In late 1944, as the front was getting closer, some crucial changes came about in the life of Görlitz. A wave of fugitives fleeing from the incoming Red Army is rolling through the town. Finally, an order is issued to evacuate the inhabitants. Some of them decide to stay, in fear of a risky escape through the freezing winter. The priest stands by his parishioners for better or worse. The first Russian patrols enter Görlitz-Ost on 8 May 1945. Several few weeks later it becomes clear that Görlitz-Ost will be part of Polish territory, with the new border on the Nysa river. Freed Polish prisoners of war and Polish forced labourers testify before the new authorities in favour of the priest, attesting to his support and stance in difficult moments of their wartime existence.

Harsh regulations issued by the new authorities do no harm to the priest, even though most painfully affect other Germans. Now, he is trying with all his strength to relieve the plight of his compatriots, taking advantage of the lenient treatment by the Polish administration. Franz Scholz describes this dramatic time in his diary Görlitzer Tagebuch 1945/46.

At that time, as the only Catholic priest in Görlitz-Ost, he quickly gains new Polish parishioners, who in turn offer their respect, trust, and all-important support to get through difficult times. He also visits the already disbanded camp to tend to the sick soldiers who remained behind. In June 1945, on Corpus Christi, he leads a huge procession. He is accompanied by a high-ranking Polish officer and a high county official, and the canopy is carried by four Polish soldiers. Many Polish soldiers join in the procession, Polish and German parishioners take turns singing Polish and German Eucharistic songs.

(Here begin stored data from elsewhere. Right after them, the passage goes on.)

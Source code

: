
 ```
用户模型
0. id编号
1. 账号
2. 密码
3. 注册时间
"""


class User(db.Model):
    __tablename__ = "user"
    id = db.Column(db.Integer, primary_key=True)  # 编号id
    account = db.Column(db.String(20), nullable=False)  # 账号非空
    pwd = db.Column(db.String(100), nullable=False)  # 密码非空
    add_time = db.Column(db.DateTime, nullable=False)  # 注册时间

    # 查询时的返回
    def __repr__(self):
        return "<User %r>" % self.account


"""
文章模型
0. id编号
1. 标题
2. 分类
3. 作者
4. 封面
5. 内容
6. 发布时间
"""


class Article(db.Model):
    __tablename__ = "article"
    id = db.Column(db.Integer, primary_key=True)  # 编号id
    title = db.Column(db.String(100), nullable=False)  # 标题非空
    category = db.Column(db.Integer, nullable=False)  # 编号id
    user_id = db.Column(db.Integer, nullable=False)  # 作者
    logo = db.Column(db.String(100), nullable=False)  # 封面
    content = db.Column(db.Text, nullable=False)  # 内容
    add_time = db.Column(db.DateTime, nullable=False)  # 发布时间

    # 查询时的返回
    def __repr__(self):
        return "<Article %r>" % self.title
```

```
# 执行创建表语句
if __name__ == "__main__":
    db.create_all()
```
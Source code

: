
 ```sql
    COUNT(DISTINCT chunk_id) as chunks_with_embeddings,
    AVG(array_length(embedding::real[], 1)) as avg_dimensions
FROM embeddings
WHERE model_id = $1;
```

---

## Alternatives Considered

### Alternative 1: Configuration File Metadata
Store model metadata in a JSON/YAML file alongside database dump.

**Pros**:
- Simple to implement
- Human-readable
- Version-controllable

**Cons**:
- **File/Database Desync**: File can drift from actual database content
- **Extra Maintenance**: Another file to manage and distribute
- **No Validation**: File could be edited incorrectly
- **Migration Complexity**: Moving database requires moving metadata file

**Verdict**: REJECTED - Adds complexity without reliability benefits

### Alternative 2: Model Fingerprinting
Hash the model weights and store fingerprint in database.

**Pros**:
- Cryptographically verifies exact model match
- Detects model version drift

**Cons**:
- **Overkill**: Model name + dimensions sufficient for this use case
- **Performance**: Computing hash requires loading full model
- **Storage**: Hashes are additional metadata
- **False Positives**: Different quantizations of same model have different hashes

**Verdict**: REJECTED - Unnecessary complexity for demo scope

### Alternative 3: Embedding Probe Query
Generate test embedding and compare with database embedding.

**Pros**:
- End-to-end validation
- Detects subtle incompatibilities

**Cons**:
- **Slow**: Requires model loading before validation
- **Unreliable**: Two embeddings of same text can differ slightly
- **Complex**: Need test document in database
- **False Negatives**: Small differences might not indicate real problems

However, in the spring of 1946, the political situation gets tense, leading some people to believe that Franz Scholz is above all a German, and so demand his removal. His further stay in Zgorzelice, as the former Görlitz-Ost is now called, becomes impossible. The decision to leave was facilitated by the arrival of a young priest to Zgorzelec, whom he recalls as his confidant. In April 1946 Franz Scholz leaves his parish and mid-May he manages to cross the border illegally. He stays in Görlitz for more than three years working for Caritas, looking after the displaced and fugitives, especially children – orphaned or otherwise left alone.

A few days after the establishment of the German Democratic Republic in October 1949, Father Scholz illegally leaves Görlitz and makes his way to West Germany.

Initially he taught moral theology in Königstein (Taunus), while continuing his studies. In 1955 he received his habilitation. From 1956 to 1971 he is a professor at the University of Philosophy and Theology in Fulda and teaches classes at the universities of Marburg and Frankfurt am Main, where he receives the title of university professor. From 1972 to 1976, as full professor, he taught moral theology at the Faculty of Catholic Theology at the University of Augsburg. In 1976, after his retirement, he became parish priest in Klein-Zimmern, Darmstadt-Dieburg district.

Professor Franz Scholz died on 1 September 1998 in Dieburg, where he was buried.

In September 2018, a plaque commemorating Father Franz Scholz was placed on the wall of a house at 7 Czachowskiego Street (formerly Götzenstraße) in Zgorzelec.